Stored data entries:
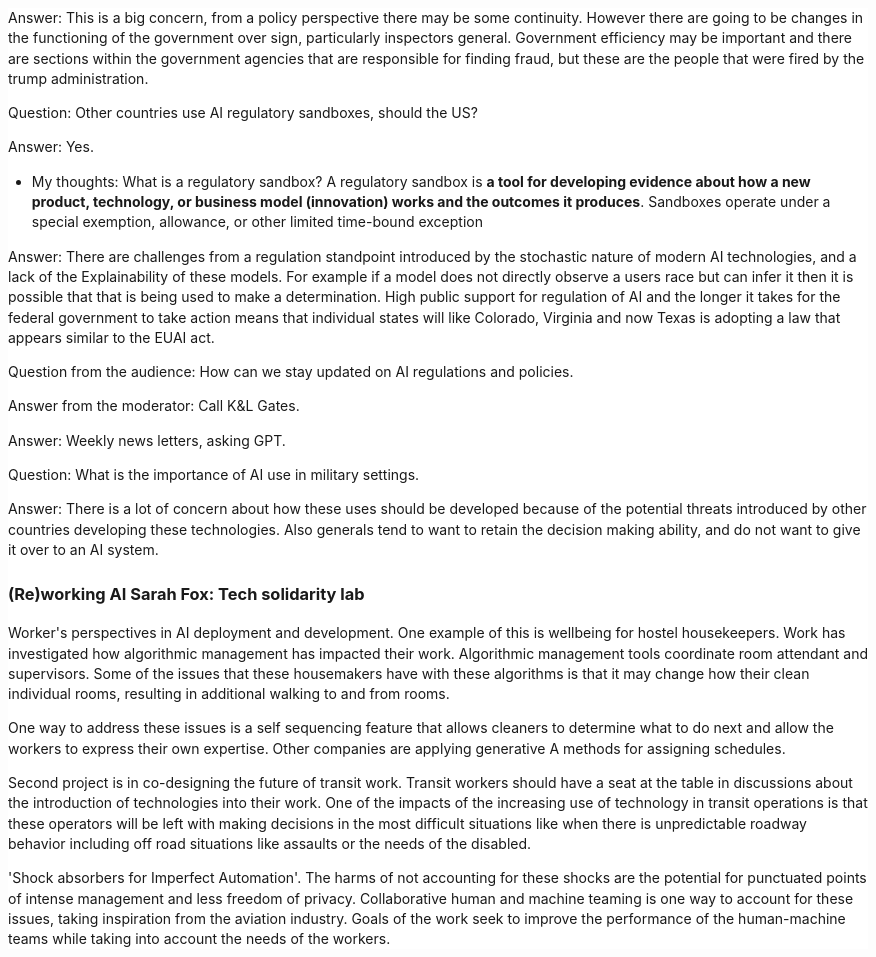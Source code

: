 Answer: This is a big concern, from a policy perspective there may be some continuity. However there are going to be changes in the functioning of the government over sign, particularly inspectors general. Government efficiency may be important and there are sections within the government agencies that are responsible for finding fraud, but these are the people that were fired by the trump administration. 

Question: Other countries use AI regulatory sandboxes, should the US? 

Answer: Yes. 

- My thoughts: What is a regulatory sandbox? A regulatory sandbox is **a tool for developing evidence about how a new product, technology, or business model (innovation) works and the outcomes it produces**. Sandboxes operate under a special exemption, allowance, or other limited time-bound exception

Answer: There are challenges from a regulation standpoint introduced by the stochastic nature of modern AI technologies, and a lack of the Explainability of these models. For example if a model does not directly observe a users race but can infer it then it is possible that that is being used to make a determination. High public support for regulation of AI and the longer it takes for the federal government to take action means that individual states will like Colorado, Virginia and now Texas is adopting a law that appears similar to the EUAI act. 

Question from the audience: How can we stay updated on AI regulations and policies. 

Answer from the moderator: Call K&L Gates. 

Answer: Weekly news letters, asking GPT. 

Question: What is the importance of AI use in military settings. 

Answer: There is a lot of concern about how these uses should be developed because of the potential threats introduced by other countries developing these technologies. Also generals tend to want to retain the decision making ability, and do not want to give it over to an AI system. 


### (Re)working AI Sarah Fox: Tech solidarity lab

Worker's perspectives in AI deployment and development. One example of this is wellbeing for hostel housekeepers. Work has investigated how algorithmic management has impacted their work. Algorithmic management tools coordinate room attendant and supervisors. Some of the issues that these housemakers have with these algorithms is that it may change how their clean individual rooms, resulting in additional walking to and from rooms. 

One way to address these issues is a self sequencing feature that allows cleaners to determine what to do next and allow the workers to express their own expertise. Other companies are applying generative A methods for assigning schedules. 

Second project is in co-designing the future of transit work. Transit workers should have a seat at the table in discussions about the introduction of technologies into their work. One of the impacts of the increasing use of technology in transit operations is that these operators will be left with making decisions in the most difficult situations like when there is unpredictable roadway behavior including off road situations like assaults or the needs of the disabled. 

'Shock absorbers for Imperfect Automation'. The harms of not accounting for these shocks are the potential for punctuated points of intense management and less freedom of privacy. Collaborative human and machine teaming is one way to account for these issues, taking inspiration from the aviation industry. Goals of the work seek to improve the performance of the human-machine teams while taking into account the needs of the workers.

**Task brief:**
Write the records out in full, word for word; leave every picture behind.

**Answer for the task:**
Source code

: Answer: This is a big concern, from a policy perspective there may be some continuity. However there are going to be changes in the functioning of the government over sign, particularly inspectors general. Government efficiency may be important and there are sections within the government agencies that are responsible for finding fraud, but these are the people that were fired by the trump administration. 

Question: Other countries use AI regulatory sandboxes, should the US? 

Answer: Yes. 

- My thoughts: What is a regulatory sandbox? A regulatory sandbox is **a tool for developing evidence about how a new product, technology, or business model (innovation) works and the outcomes it produces**. Sandboxes operate under a special exemption, allowance, or other limited time-bound exception

Answer: There are challenges from a regulation standpoint introduced by the stochastic nature of modern AI technologies, and a lack of the Explainability of these models. For example if a model does not directly observe a users race but can infer it then it is possible that that is being used to make a determination. High public support for regulation of AI and the longer it takes for the federal government to take action means that individual states will like Colorado, Virginia and now Texas is adopting a law that appears similar to the EUAI act. 

Question from the audience: How can we stay updated on AI regulations and policies. 

Answer from the moderator: Call K&L Gates. 

Answer: Weekly news letters, asking GPT. 

Question: What is the importance of AI use in military settings. 

Answer: There is a lot of concern about how these uses should be developed because of the potential threats introduced by other countries developing these technologies. Also generals tend to want to retain the decision making ability, and do not want to give it over to an AI system. 


### (Re)working AI Sarah Fox: Tech solidarity lab

Worker's perspectives in AI deployment and development. One example of this is wellbeing for hostel housekeepers. Work has investigated how algorithmic management has impacted their work. Algorithmic management tools coordinate room attendant and supervisors. Some of the issues that these housemakers have with these algorithms is that it may change how their clean individual rooms, resulting in additional walking to and from rooms. 

One way to address these issues is a self sequencing feature that allows cleaners to determine what to do next and allow the workers to express their own expertise. Other companies are applying generative A methods for assigning schedules. 

Second project is in co-designing the future of transit work. Transit workers should have a seat at the table in discussions about the introduction of technologies into their work. One of the impacts of the increasing use of technology in transit operations is that these operators will be left with making decisions in the most difficult situations like when there is unpredictable roadway behavior including off road situations like assaults or the needs of the disabled. 

'Shock absorbers for Imperfect Automation'. The harms of not accounting for these shocks are the potential for punctuated points of intense management and less freedom of privacy. Collaborative human and machine teaming is one way to account for these issues, taking inspiration from the aviation industry. Goals of the work seek to improve the performance of the human-machine teams while taking into account the needs of the workers.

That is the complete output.